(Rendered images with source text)

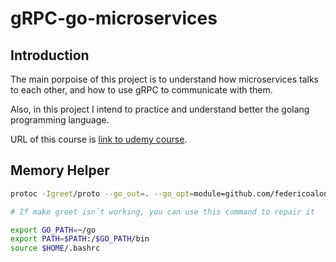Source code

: # gRPC-go-microservices

## Introduction

The main porpoise of this project is to understand how microservices talks to each other, and how to use gRPC to communicate with them.

Also, in this project I intend to practice and understand better the golang programming language.

URL of this course is [link to udemy course](https://www.udemy.com/share/101Zo03@7j5uYCH61FX0Xqkd-vkDY6MNUaAOEqCZjkA_g1UQtvBr62TgxOlRiUAm6TMFBUyv/).

## Memory Helper

```bash
protoc -Igreet/proto --go_out=. --go_opt=module=github.com/federicoalonso/gRPC-go-microservices --go-grpc_out=. --go-grpc_opt=module=github.com/federicoalonso/gRPC-go-microservices greet/proto/dummy.proto

# If make greet isn`t working, you can use this command to repair it

export GO_PATH=~/go
export PATH=$PATH:/$GO_PATH/bin
source $HOME/.bashrc
```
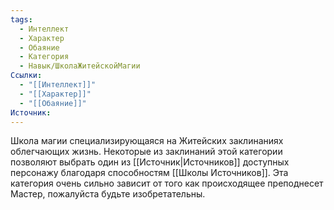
 ```yaml
---
tags:
  - Интеллект
  - Характер
  - Обаяние
  - Категория
  - Навык/ШколаЖитейскойМагии
Ссылки:
  - "[[Интеллект]]"
  - "[[Характер]]"
  - "[[Обаяние]]"
Источник:
---
```

Школа магии специализирующаяся на Житейских заклинаниях облегчающих жизнь. Некоторые из заклинаний этой категории позволяют выбрать один из [[Источник|Источников]] доступных персонажу благодаря способностям [[Школы Источников]]. Эта категория очень сильно зависит от того как происходящее преподнесет Мастер, пожалуйста будьте изобретательны.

▸ Task requirements:
Every line above goes into the copy unchanged; the pictures do not.

▸ Problem solution:
Source code

: # gRPC-go-microservices

## Introduction

The main porpoise of this project is to understand how microservices talks to each other, and how to use gRPC to communicate with them.

Also, in this project I intend to practice and understand better the golang programming language.

URL of this course is [link to udemy course](https://www.udemy.com/share/101Zo03@7j5uYCH61FX0Xqkd-vkDY6MNUaAOEqCZjkA_g1UQtvBr62TgxOlRiUAm6TMFBUyv/).

## Memory Helper

```bash
protoc -Igreet/proto --go_out=. --go_opt=module=github.com/federicoalonso/gRPC-go-microservices --go-grpc_out=. --go-grpc_opt=module=github.com/federicoalonso/gRPC-go-microservices greet/proto/dummy.proto

# If make greet isn`t working, you can use this command to repair it

export GO_PATH=~/go
export PATH=$PATH:/$GO_PATH/bin
source $HOME/.bashrc
```
 ```yaml
---
tags:
  - Интеллект
  - Характер
  - Обаяние
  - Категория
  - Навык/ШколаЖитейскойМагии
Ссылки:
  - "[[Интеллект]]"
  - "[[Характер]]"
  - "[[Обаяние]]"
Источник:
---
```

Школа магии специализирующаяся на Житейских заклинаниях облегчающих жизнь. Некоторые из заклинаний этой категории позволяют выбрать один из [[Источник|Источников]] доступных персонажу благодаря способностям [[Школы Источников]]. Эта категория очень сильно зависит от того как происходящее преподнесет Мастер, пожалуйста будьте изобретательны.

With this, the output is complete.